▶ Task to complete
Gather, from the data below, each line in which the word "endpoints" occurs.

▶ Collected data
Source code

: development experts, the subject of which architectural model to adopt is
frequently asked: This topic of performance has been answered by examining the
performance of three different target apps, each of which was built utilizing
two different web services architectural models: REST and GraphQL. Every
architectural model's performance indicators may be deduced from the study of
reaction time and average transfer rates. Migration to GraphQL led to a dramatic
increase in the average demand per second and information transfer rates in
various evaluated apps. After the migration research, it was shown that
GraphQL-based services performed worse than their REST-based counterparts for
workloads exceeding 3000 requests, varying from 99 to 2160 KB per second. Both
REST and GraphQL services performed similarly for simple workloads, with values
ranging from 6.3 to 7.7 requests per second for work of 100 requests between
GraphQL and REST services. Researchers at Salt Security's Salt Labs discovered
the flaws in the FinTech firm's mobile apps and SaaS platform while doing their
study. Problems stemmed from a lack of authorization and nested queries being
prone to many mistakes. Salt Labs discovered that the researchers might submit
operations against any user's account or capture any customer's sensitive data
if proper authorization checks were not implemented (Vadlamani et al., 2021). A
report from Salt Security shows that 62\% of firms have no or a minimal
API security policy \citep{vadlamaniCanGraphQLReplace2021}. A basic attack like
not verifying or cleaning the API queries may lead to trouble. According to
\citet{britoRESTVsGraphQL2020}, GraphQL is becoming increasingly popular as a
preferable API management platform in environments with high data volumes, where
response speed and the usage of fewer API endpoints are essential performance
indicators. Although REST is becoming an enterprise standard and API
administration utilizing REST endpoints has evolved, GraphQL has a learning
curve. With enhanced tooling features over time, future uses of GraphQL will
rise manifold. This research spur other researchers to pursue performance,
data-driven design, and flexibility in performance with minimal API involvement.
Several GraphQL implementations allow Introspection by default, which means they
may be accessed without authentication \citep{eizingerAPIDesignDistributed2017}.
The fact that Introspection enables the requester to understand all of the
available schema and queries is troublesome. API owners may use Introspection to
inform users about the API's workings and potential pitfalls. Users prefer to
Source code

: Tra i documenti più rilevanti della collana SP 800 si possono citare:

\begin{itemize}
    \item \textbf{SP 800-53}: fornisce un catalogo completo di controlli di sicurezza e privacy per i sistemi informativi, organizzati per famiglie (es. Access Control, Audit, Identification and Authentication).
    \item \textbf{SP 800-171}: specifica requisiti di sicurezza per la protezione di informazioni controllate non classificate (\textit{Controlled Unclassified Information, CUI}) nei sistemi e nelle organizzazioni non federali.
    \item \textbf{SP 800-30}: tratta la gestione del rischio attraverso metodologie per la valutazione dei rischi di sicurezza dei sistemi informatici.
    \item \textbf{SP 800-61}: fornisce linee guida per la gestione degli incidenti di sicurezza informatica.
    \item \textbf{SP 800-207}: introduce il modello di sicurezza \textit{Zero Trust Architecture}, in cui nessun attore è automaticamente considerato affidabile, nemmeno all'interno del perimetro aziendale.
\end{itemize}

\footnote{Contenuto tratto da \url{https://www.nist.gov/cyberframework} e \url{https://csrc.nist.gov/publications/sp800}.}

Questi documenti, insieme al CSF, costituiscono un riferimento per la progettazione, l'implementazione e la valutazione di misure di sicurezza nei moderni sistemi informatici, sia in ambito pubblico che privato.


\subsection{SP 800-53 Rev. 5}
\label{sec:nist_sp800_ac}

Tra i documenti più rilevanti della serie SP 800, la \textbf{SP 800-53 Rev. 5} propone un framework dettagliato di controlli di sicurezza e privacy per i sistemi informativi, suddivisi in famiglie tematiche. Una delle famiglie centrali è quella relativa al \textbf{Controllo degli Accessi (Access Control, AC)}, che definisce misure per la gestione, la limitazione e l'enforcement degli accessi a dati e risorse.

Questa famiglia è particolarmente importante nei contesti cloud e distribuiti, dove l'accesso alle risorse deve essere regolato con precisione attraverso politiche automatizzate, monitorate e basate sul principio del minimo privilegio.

▶ Response for this exercise
response speed and the usage of fewer API endpoints are essential performance
administration utilizing REST endpoints has evolved, GraphQL has a learning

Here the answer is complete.